**Work instruction:** Each line from the one with "alta definizione però" through the last line of the records must be output exactly, both ends included.

**Source texts of formatted documents:**
┌──

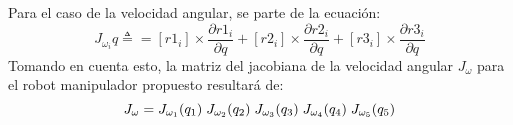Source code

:     Para el caso de la velocidad angular, se parte de la ecuación:
    \begin{equation*}
        J_{\omega _i}q \triangleq = [r1_i] \times\frac{\partial r1_i}{\partial q} + [r2_i] \times\frac{\partial r2_i}{\partial q}
                                    + [r3_i] \times\frac{\partial r3_i}{\partial q}
    \end{equation*}
    Tomando en cuenta esto, la matriz del jacobiana de la velocidad angular $J_{\omega}$ para el robot manipulador propuesto
    resultará de:
    \begin{equation*}
        J_\omega = J_{\omega_1}(q_1) \hspace{1mm} J_{\omega_2}(q_2) \hspace{1mm} J_{\omega_3}(q_3) \hspace{1mm} J_{\omega_4}(q_4) \hspace{1mm} J_{\omega_5}(q_5)
    \end{equation*}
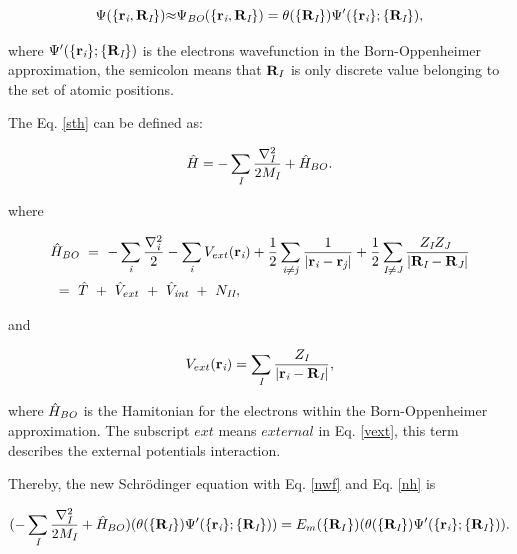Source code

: \documentclass[a4paper, 12pt, titlepage,oneside,drop]{kthesis}
\begin{document}
\begin{equation}\label{nwf}
{\Psi(\{ {\textbf r}_{\textit i}, {\textbf R}_{\textit I} \})}  {\approx}  {\Psi_{ \textit{BO}} ( \{ {\textbf{r}_{\textit{i}}},\textbf{R}_{\textit I} \}) } = {\theta(\{{\textbf R}_{\textit I}\})} {\Psi'(\{\textbf{r}_{\textit i}\}; \{{\textbf R}_{\textit I}\})},
\end{equation}

where ${\Psi'(\{\textbf{r}_{\textit i}\}; \{{\textbf R}_{\textit I}\})}$  is the electrons wavefunction in the Born-Oppenheimer approximation, the semicolon means that $\textbf R_I$ is only discrete value belonging to the set of atomic positions. 
 
The Eq. \ref{sth} can be defined as:

\begin{equation}\label{nh}
 {\hath} = - \sumi<I> \frac{{{\nabla}_{\textit{I}}^{2}}}{2 M_\textit{I}} + {\hath}_{BO}.
\end{equation}

where 

\begin{equation}\label{both}\begin{split}
&{\hath}_\textit{BO}\ =\ - \sumi<i>   \frac{{{\nabla}_{\textit{i}}^{2}}}{2}  - \sumi<i> V_{ext}(\textbf{r}_{\textit{i}})  + \frac{1}{2} \suminj<i><j> \frac{1}{ |\textbf{r}_\textit{i}-\textbf{r}_\textit{j}|} + \frac{1}{2} \suminj<I><J> \frac{Z_\textit{I} Z_\textit{J}\ }{|\textbf{R}_\textit{I}-\textbf{R}_\textit{J}|} \\
&\ = \ \hat{T} \ + \ \hat{V}_{ext} \ + \ \hat{V}_\textit{int}\ + \ N_\textit{II},
\end{split}\end{equation}

and

\begin{equation}\label{vext}
V_{ext}(\textbf{r}_{\textit{i}}) =  \sumi<I> \frac{Z_\textit{I}}{|\textbf{r}_\textit{i}-\textbf{R}_\textit{I}|},
\end{equation}

where ${\hat{H}}_\textit{BO}$  is the Hamitonian for the electrons within the Born-Oppenheimer approximation. The subscript $ext$ means $external$ in Eq. \ref{vext}, this term describes the external potentials interaction. 

Thereby, the new Schrödinger equation with Eq. \ref{nwf} and Eq. \ref{nh} is 

\begin{equation}
 (- \sumi<I> \frac{{{\nabla}_{\textit{I}}^{2}}}{2 M_\textit{I}} + {\hath}_{BO} ) ({\theta(\{{\textbf R}_{\textit I}\})} {\Psi'(\{\textbf{r}_{\textit i}\}; \{{\textbf R}_{\textit I}\})}) = E_{m}(\{{\textbf R_I}\}) ({\theta(\{{\textbf R}_{\textit I}\})} {\Psi'(\{\textbf{r}_{\textit i}\}; \{{\textbf R}_{\textit I}\})}).
\end{equation}
 
\end{document}
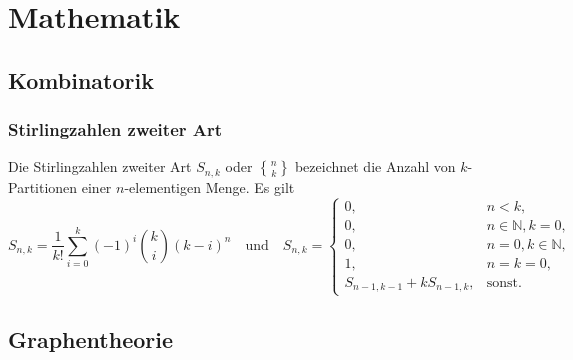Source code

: \section{Mathematik}

\subsection{Kombinatorik}

\subsubsection{Stirlingzahlen zweiter Art}
Die Stirlingzahlen zweiter Art $S_{n, k}$ oder ${n \brace k}$ bezeichnet die Anzahl von $k$-Partitionen einer $n$-elementigen Menge. Es gilt
\begin{equation*}
	S_{n, k} = \frac{1}{k!} \sum_{i=0}^{k} (-1)^i {k \choose i} (k-i)^n \quad \text{und} \quad
	S_{n, k} = \begin{cases}
	0, &n < k, \\
	0, &n \in \mathbb{N}, k = 0, \\
	0, &n = 0, k \in \mathbb{N}, \\
	1, &n = k = 0, \\
	S_{n-1, k-1} + kS_{n-1,k}, &\text{sonst}.
	\end{cases}
\end{equation*}

\subsection{Graphentheorie}
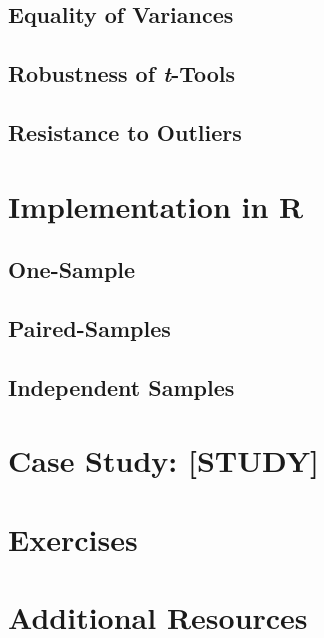 \subsection{Equality of Variances}

\subsection{Robustness of \textit{t}-Tools}

\subsection{Resistance to Outliers}

\section{Implementation in R}

\subsection{One-Sample}

\subsection{Paired-Samples}

\subsection{Independent Samples}

\section{Case Study: [STUDY]}

\section{Exercises}

\section{Additional Resources}
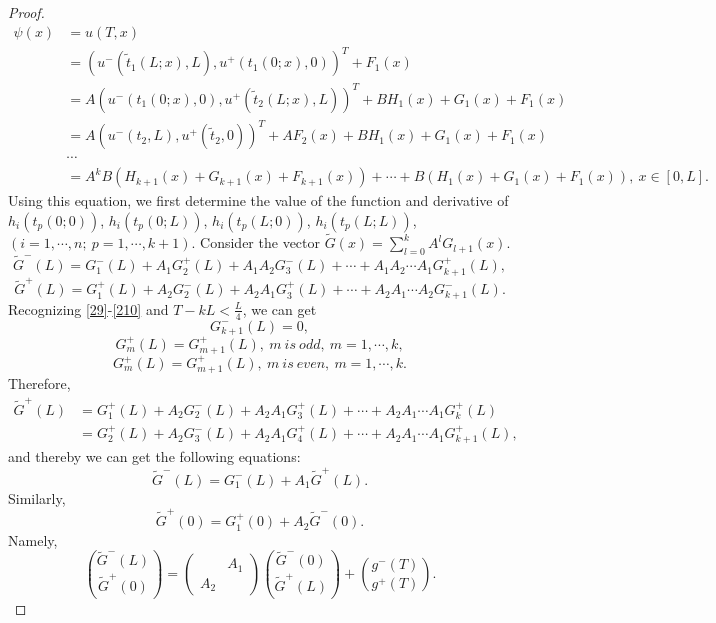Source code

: \documentclass[a4paper,reqno,11pt]{amsart}
\numberwithin{equation}{section} %
\begin{document}
\begin{proof}
\begin{equation}\label{F}
	\begin{aligned}
	\psi\left( x \right) &=u(T,x) \\
							   &=(u^- (\tilde{t} _1(L;x) ,L) ,u^+ (t _1(0;x),0))^T + F_1(x)\\
							   &=A(u^- (t _1(0;x) ,0) ,u^+ (\tilde{t} _2 (L;x),L))^T + BH _1(x)+G_1(x)+F_1(x)\\
							   &=A(u^- (t _2 ,L) ,u^+ (\tilde{t} _2 ,0))^T +AF_2(x)+ BH _1(x)+G_1(x)+F_1(x)\\
							   & \cdots \\
							   &=A^kB(H_{k+1}\left( x \right)+G_{k+1}\left( x \right)+F_{k+1}\left( x \right)) +\cdots  +B(H_1\left( x \right)+G_1\left( x \right)+F_1\left( x \right)) ,\ x\in \left[ 0,L \right].
	\end{aligned}
	\end{equation}
Using this equation, we first determine the value of the function and derivative of $h_i(t_p(0;0))$, $h_i(t_p(0;L))$, $h_i(t_p(L;0))$, $h_i(t_p(L;L))$, $(i=1,\cdots,n;\ p=1,\cdots,k+1)$.
Consider the vector $\tilde{G}  (x) = \sum_{l=0}^k A^l G _{l+1}(x)$.
$$
\tilde{G}^-  (L) =G^- _1 (L) +A_1 G^+ _2 (L) +A_1 A_2 G^- _3 (L)  +\cdots +A_1 A_2 \cdots A_1 G^+ _{k+1} (L) ,
$$
$$
\tilde{G}^+  (L) =G^+ _1 (L) +A_2 G^- _2 (L) +A_2 A_1 G^+ _3 (L)  +\cdots +A_2 A_1 \cdots A_2 G^- _{k+1} (L) .
$$
Recognizing \eqref{29}-\eqref{210} and $T-kL < \frac{L}{4}$, we can get 
$$
G^- _{k+1}(L)=0,
$$
$$
G^+ _{m}(L) =G^+ _{m+1}(L) ,\ m\ is\ odd ,\ m=1,\cdots ,k,
$$
$$
G^+ _{m}(L) =G^+ _{m+1}(L) ,\ m\ is\ even ,\ m=1,\cdots ,k.
$$
Therefore,
\begin{equation}
	\begin{aligned}
		\tilde{G}^+  (L) &=G^+ _1 (L) +A_2 G^- _2 (L) +A_2 A_1 G^+ _3 (L)  +\cdots +A_2 A_1 \cdots A_1 G^+ _{k} (L) \\
		                 &=G^+ _2 (L) +A_2 G^- _3 (L) +A_2 A_1 G^+ _4 (L)  +\cdots +A_2 A_1 \cdots A_1 G^+ _{k+1} (L) ,
	\end{aligned}
\end{equation}
and thereby we can get the following equations:
$$
\tilde{G}^-  (L) =G^- _1 (L) +A_1 \tilde{G} ^+  (L) .
$$
Similarly,
$$
\tilde{G}^+  (0) =G^+ _1 (0) +A_2 \tilde{G} ^-  (0) .
$$
Namely, 
\begin{equation}\label{20}
    \binom{\tilde{G} ^{-}(L)}{\tilde{G}^{+}(0)}=\left(\begin{array}{ll} 
        & A_1 \\
        A_2 &
    \end{array}\right)\binom{\tilde{G}^{-}(0)}{\tilde{G} ^{+}(L)}+ \binom{g ^{-}(T)}{g ^{+}(T)}.

\end{equation}
\end{proof}
\end{document}
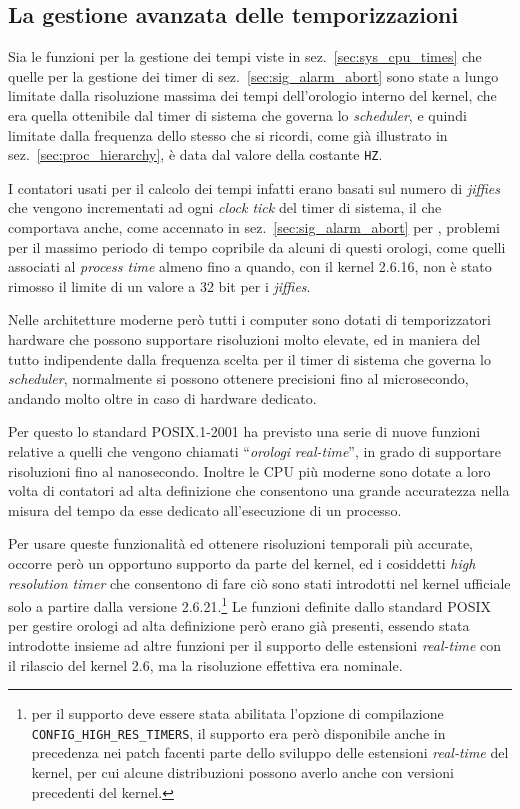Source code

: \subsection{La gestione avanzata delle temporizzazioni}
\label{sec:sig_timer_adv}

Sia le funzioni per la gestione dei tempi viste in
sez.~\ref{sec:sys_cpu_times} che quelle per la gestione dei timer di
sez.~\ref{sec:sig_alarm_abort} sono state a lungo limitate dalla risoluzione
massima dei tempi dell'orologio interno del kernel, che era quella ottenibile
dal timer di sistema che governa lo \textit{scheduler}, e quindi limitate
dalla frequenza dello stesso che si ricordi, come già illustrato in
sez.~\ref{sec:proc_hierarchy}, è data dal valore della costante \texttt{HZ}. 

I contatori usati per il calcolo dei tempi infatti erano basati sul numero di
\textit{jiffies} che vengono incrementati ad ogni \textit{clock tick} del
timer di sistema, il che comportava anche, come accennato in
sez.~\ref{sec:sig_alarm_abort} per , problemi per il massimo
periodo di tempo copribile da alcuni di questi orologi, come quelli associati
al \textit{process time} almeno fino a quando, con il kernel 2.6.16, non è
stato rimosso il limite di un valore a 32 bit per i \textit{jiffies}.


Nelle architetture moderne però tutti i computer sono dotati di temporizzatori
hardware che possono supportare risoluzioni molto elevate, ed in maniera del
tutto indipendente dalla frequenza scelta per il timer di sistema che governa
lo \textit{scheduler}, normalmente si possono ottenere precisioni fino al
microsecondo, andando molto oltre in caso di hardware dedicato. 

Per questo lo standard POSIX.1-2001 ha previsto una serie di nuove funzioni
relative a quelli che vengono chiamati ``\textsl{orologi}
\textit{real-time}'', in grado di supportare risoluzioni fino al
nanosecondo. Inoltre le CPU più moderne sono dotate a loro volta di contatori
ad alta definizione che consentono una grande accuratezza nella misura del
tempo da esse dedicato all'esecuzione di un processo.

Per usare queste funzionalità ed ottenere risoluzioni temporali più accurate,
occorre però un opportuno supporto da parte del kernel, ed i cosiddetti
 \textit{high resolution timer} che
consentono di fare ciò sono stati introdotti nel kernel ufficiale solo a
partire dalla versione 2.6.21.\footnote{per il supporto deve essere stata
  abilitata l'opzione di compilazione \texttt{CONFIG\_HIGH\_RES\_TIMERS}, il
  supporto era però disponibile anche in precedenza nei patch facenti parte
  dello sviluppo delle estensioni \textit{real-time} del kernel, per cui
  alcune distribuzioni possono averlo anche con versioni precedenti del
  kernel.} Le funzioni definite dallo standard POSIX per gestire orologi ad
alta definizione però erano già presenti, essendo stata introdotte insieme ad
altre funzioni per il supporto delle estensioni \textit{real-time} con il
rilascio del kernel 2.6, ma la risoluzione effettiva era nominale.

└──

**Solution to this exercise:**
alta definizione però erano già presenti, essendo stata introdotte insieme ad
altre funzioni per il supporto delle estensioni \textit{real-time} con il
rilascio del kernel 2.6, ma la risoluzione effettiva era nominale.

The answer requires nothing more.